Universitas Alma Ata sebagai institusi pendidikan tinggi yang dirintis dan didirikan oleh para ulama dan para cendekiawan muslim yang mempunyai kepedulian dalam pembangunan bangsa Indonesia melalui penyelenggaraan pendidikan tinggi di bidang pendidikan. Untuk lebih melengkapi upaya Alma Ata dalam memberikan kontribusi terhadap pembangunan bangsa Indonesia dengan cara menyiapkan tenaga akuntansi yang profesional, mandiri, berjiwa enterpreneur dan berakhlak mulia, Universitas Alma Ata bermaksud menyelenggarakan Prodi S1 Akuntansi.

Mengapa harus bergabung menjadi mahasiswa Program Studi S1 Akuntansi Universitas Alma Ata (UAA) Yogyakarta????

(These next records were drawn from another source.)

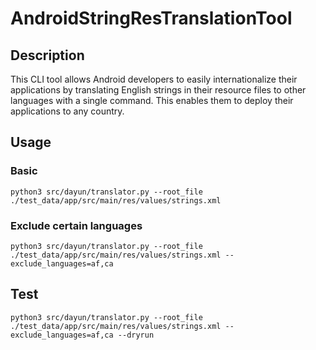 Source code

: # AndroidStringResTranslationTool

## Description
This CLI tool allows Android developers to easily internationalize their applications by translating English strings in their resource files to other languages with a single command. This enables them to deploy their applications to any country.

## Usage

### Basic
```
python3 src/dayun/translator.py --root_file ./test_data/app/src/main/res/values/strings.xml
```

### Exclude certain languages


```
python3 src/dayun/translator.py --root_file ./test_data/app/src/main/res/values/strings.xml --exclude_languages=af,ca
```


## Test

```
python3 src/dayun/translator.py --root_file ./test_data/app/src/main/res/values/strings.xml --exclude_languages=af,ca --dryrun
```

Karir di Bidang Akuntansi akan lebih cerah di Perusahaan ataupun pada instansi pemerintahan karena disetiap unit bisnis apapun pasti membutuhkan tenaga akuntansi. Akuntansi itu sendiri merupakan suatu aktivitas jasa yang (mengidentifikasikan, mengukur, mengkalsifikasikan dan mengikhtisarkan) suatu kejadian atau transaksi ekonomi yang menghasilkan informasi kuantitatif terutama yang bersifat data-data berupa laporan keuangan yang digunakan didalam pengambilan keputusan. Melihat prospek tersebut, yaitu : kebutuhan akan tenaga akuntansi baik dibidang edukatif ataupun praktisi di masa yang akan datang sangat dibutuhkan. Universitas Alma Ata Yogyakarta merupakan institusi yang menjawab tantangan tersebut dengan menyelenggarakan pendidikan tenaga akuntansi dengan keunggulan pada Jaminan Mutu Pelayanan, sesuai dengan desain program menggunakan kurikulum terkini dengan metode pembelajaran dirancang untuk membentuk karakter mahasiswa sebagai seorang enterpreneur dan leader yang inovatif, dan berakhlakul karimah, sehingga lulusannya siap bersaing didunia kerja.

Study Banding

BANTUL, studi banding yang dilakukan oleh para dosen UAA menyangkut kurikulum atas prodi baru Akuntansi dilakukan oleh para dosen Akuntansi memiliki tujuan belajar kepada yang lebih pengalaman dalam pengelolaan prodi Akuntansi, dipilihnya UII dikarenakan UII saat memiliki akreditasi A, sehingga diharapkan akan meningkatkan pembelajaran melalui kurikulum yang dapat dikemas memenuhi standar KKNI pada UAA sesuai yang ditetapkan pemerintah. Studi banding yang dilaksanakan ini diterima secara langsung dengan kaprodi Akuntansi Bapak Dekar Urumsah,SE.,S.SI., MCom (S). Ph.D., dalam waktu kurang lebih satu jam setengah kami membahas antara lain kiat dan cara membangun kurikulum akuntansi yang sesuai dengan KKNI, namun dalam bidang Akuntansi saat ini belum disepakati kurikulum yang berbasis KKNI dengan kata lain membangun kurikulum prodi haruslah memenuhi kriteria prodi itu sendiri yang memiliki kekhasan tersendiri dalam prodi tersebut.

Study Tour BMT SIDO GIRI

BANTUL, Kunjungan study tour yang dilaksanakan di BMT SIDO GIRI memiliki nilai dan makna tersendiri bagi prodi Akuntansi, merupakan kunjungan pertama yang dilakukan prodi akuntansi bersama prodi gabungan antara lain prodi Ekonomi Syariah dan Perbankan Syariah, dimana tujuan dari study tour antar lain mempererat silahturahmi dengan BMT SIDOGIRI yang sudah terjalin pada kunjungan kunjungan yang dilakukan tahun sebelumnya juga menambah dan menggali ilmu dalam pengembangan dan membangun BMT syariah.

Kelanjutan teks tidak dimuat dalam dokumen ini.